# [WHAT IS NEEDED]
Omit the images. Reproduce each line of the records exactly as it appears.

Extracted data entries
#####

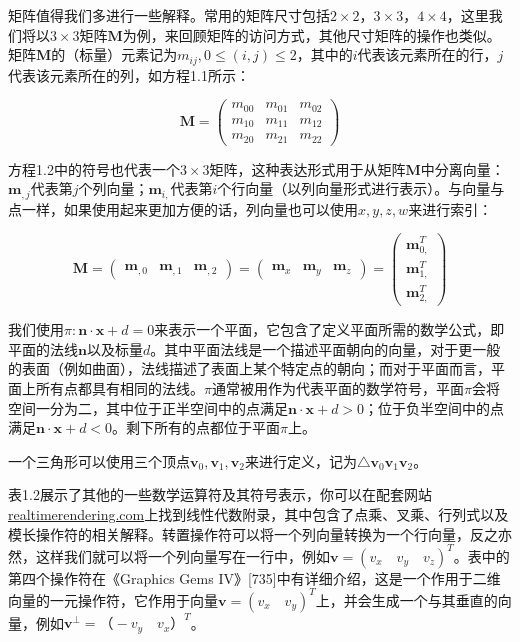 \documentclass[
  paper=a4,
  ,captions=tableheading
]{scrartcl}
\begin{document}
矩阵值得我们多进行一些解释。常用的矩阵尺寸包括\(2 \times 2\)，\(3 \times 3\)，\(4 \times 4\)，这里我们将以\(3 \times 3\)矩阵\(\mathbf{M}\)为例，来回顾矩阵的访问方式，其他尺寸矩阵的操作也类似。矩阵\(\mathbf{M}\)的（标量）元素记为\(m_{ij}, 0 \le (i, j) \le 2\)，其中的\(i\)代表该元素所在的行，\(j\)代表该元素所在的列，如方程1.1所示：

\[
\mathbf{M} = 
\left( \begin{array}{ccc} 
m_{00} & m_{01} & m_{02} \\ 
m_{10} & m_{11} & m_{12} \\
m_{20} & m_{21} & m_{22}  
\end{array} \right) \tag{1.1}
\]

方程1.2中的符号也代表一个\(3 \times 3\)矩阵，这种表达形式用于从矩阵\(\mathbf{M}\)中分离向量：\(\mathbf{m}_{,j}\)代表第\(j\)个列向量；\(\mathbf{m}_{i,}\)代表第\(i\)个行向量（以列向量形式进行表示）。与向量与点一样，如果使用起来更加方便的话，列向量也可以使用\(x, y, z, w\)来进行索引：

\[
\mathbf{M}=\left(\begin{array}{lll}\mathbf{m}_{, 0} & \mathbf{m}_{, 1} & \mathbf{m}_{, 2}\end{array}\right)=\left(\begin{array}{lll}\mathbf{m}_{x} & \mathbf{m}_{y} & \mathbf{m}_{z}\end{array}\right)=\left(\begin{array}{c}\mathbf{m}_{0,}^{T} \\[2mm] \mathbf{m}_{1,}^{T} \\[2mm] \mathbf{m}_{2,}^{T}\end{array}\right)
\tag{1.2} 
\]

我们使用\(\pi :\mathbf{n} \cdot \mathbf{x} + d = 0\)来表示一个平面，它包含了定义平面所需的数学公式，即平面的法线\(\mathbf{n}\)以及标量\(d\)。其中平面法线是一个描述平面朝向的向量，对于更一般的表面（例如曲面），法线描述了表面上某个特定点的朝向；而对于平面而言，平面上所有点都具有相同的法线。\(\pi\)通常被用作为代表平面的数学符号，平面\(\pi\)会将空间一分为二，其中位于正半空间中的点满足\(\mathbf{n} \cdot \mathbf{x} + d > 0\)；位于负半空间中的点满足\(\mathbf{n} \cdot \mathbf{x} + d < 0\)。剩下所有的点都位于平面\(\pi\)上。

一个三角形可以使用三个顶点\(\mathbf{v}_0, \mathbf{v}_1, \mathbf{v}_2\)来进行定义，记为\(\triangle \mathbf{v}_0 \mathbf{v}_1 \mathbf{v}_2\)。

表1.2展示了其他的一些数学运算符及其符号表示，你可以在配套网站\href{http://realtimerendering.com/}{realtimerendering.com}上找到线性代数附录，其中包含了点乘、叉乘、行列式以及模长操作符的相关解释。转置操作符可以将一个列向量转换为一个行向量，反之亦然，这样我们就可以将一个列向量写在一行中，例如\(\mathbf{v} = (v_x \quad v_y \quad v_z)^T\)。表中的第四个操作符在《Graphics Gems IV》{[}735{]}中有详细介绍，这是一个作用于二维向量的一元操作符，它作用于向量\(\mathbf{v} = (v_x \quad v_y)^T\)上，并会生成一个与其垂直的向量，例如\(\mathbf{v}^\perp = （-v_y \quad v_x）^T\)。
\end{document}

#####

# [SOLUTION TO THIS EXERCISE]
 \documentclass[
  paper=a4,
  ,captions=tableheading
]{scrartcl}
\begin{document}
矩阵值得我们多进行一些解释。常用的矩阵尺寸包括\(2 \times 2\)，\(3 \times 3\)，\(4 \times 4\)，这里我们将以\(3 \times 3\)矩阵\(\mathbf{M}\)为例，来回顾矩阵的访问方式，其他尺寸矩阵的操作也类似。矩阵\(\mathbf{M}\)的（标量）元素记为\(m_{ij}, 0 \le (i, j) \le 2\)，其中的\(i\)代表该元素所在的行，\(j\)代表该元素所在的列，如方程1.1所示：

\[
\mathbf{M} = 
\left( \begin{array}{ccc} 
m_{00} & m_{01} & m_{02} \\ 
m_{10} & m_{11} & m_{12} \\
m_{20} & m_{21} & m_{22}  
\end{array} \right) \tag{1.1}
\]

方程1.2中的符号也代表一个\(3 \times 3\)矩阵，这种表达形式用于从矩阵\(\mathbf{M}\)中分离向量：\(\mathbf{m}_{,j}\)代表第\(j\)个列向量；\(\mathbf{m}_{i,}\)代表第\(i\)个行向量（以列向量形式进行表示）。与向量与点一样，如果使用起来更加方便的话，列向量也可以使用\(x, y, z, w\)来进行索引：

\[
\mathbf{M}=\left(\begin{array}{lll}\mathbf{m}_{, 0} & \mathbf{m}_{, 1} & \mathbf{m}_{, 2}\end{array}\right)=\left(\begin{array}{lll}\mathbf{m}_{x} & \mathbf{m}_{y} & \mathbf{m}_{z}\end{array}\right)=\left(\begin{array}{c}\mathbf{m}_{0,}^{T} \\[2mm] \mathbf{m}_{1,}^{T} \\[2mm] \mathbf{m}_{2,}^{T}\end{array}\right)
\tag{1.2} 
\]

我们使用\(\pi :\mathbf{n} \cdot \mathbf{x} + d = 0\)来表示一个平面，它包含了定义平面所需的数学公式，即平面的法线\(\mathbf{n}\)以及标量\(d\)。其中平面法线是一个描述平面朝向的向量，对于更一般的表面（例如曲面），法线描述了表面上某个特定点的朝向；而对于平面而言，平面上所有点都具有相同的法线。\(\pi\)通常被用作为代表平面的数学符号，平面\(\pi\)会将空间一分为二，其中位于正半空间中的点满足\(\mathbf{n} \cdot \mathbf{x} + d > 0\)；位于负半空间中的点满足\(\mathbf{n} \cdot \mathbf{x} + d < 0\)。剩下所有的点都位于平面\(\pi\)上。

一个三角形可以使用三个顶点\(\mathbf{v}_0, \mathbf{v}_1, \mathbf{v}_2\)来进行定义，记为\(\triangle \mathbf{v}_0 \mathbf{v}_1 \mathbf{v}_2\)。

表1.2展示了其他的一些数学运算符及其符号表示，你可以在配套网站\href{http://realtimerendering.com/}{realtimerendering.com}上找到线性代数附录，其中包含了点乘、叉乘、行列式以及模长操作符的相关解释。转置操作符可以将一个列向量转换为一个行向量，反之亦然，这样我们就可以将一个列向量写在一行中，例如\(\mathbf{v} = (v_x \quad v_y \quad v_z)^T\)。表中的第四个操作符在《Graphics Gems IV》{[}735{]}中有详细介绍，这是一个作用于二维向量的一元操作符，它作用于向量\(\mathbf{v} = (v_x \quad v_y)^T\)上，并会生成一个与其垂直的向量，例如\(\mathbf{v}^\perp = （-v_y \quad v_x）^T\)。
\end{document}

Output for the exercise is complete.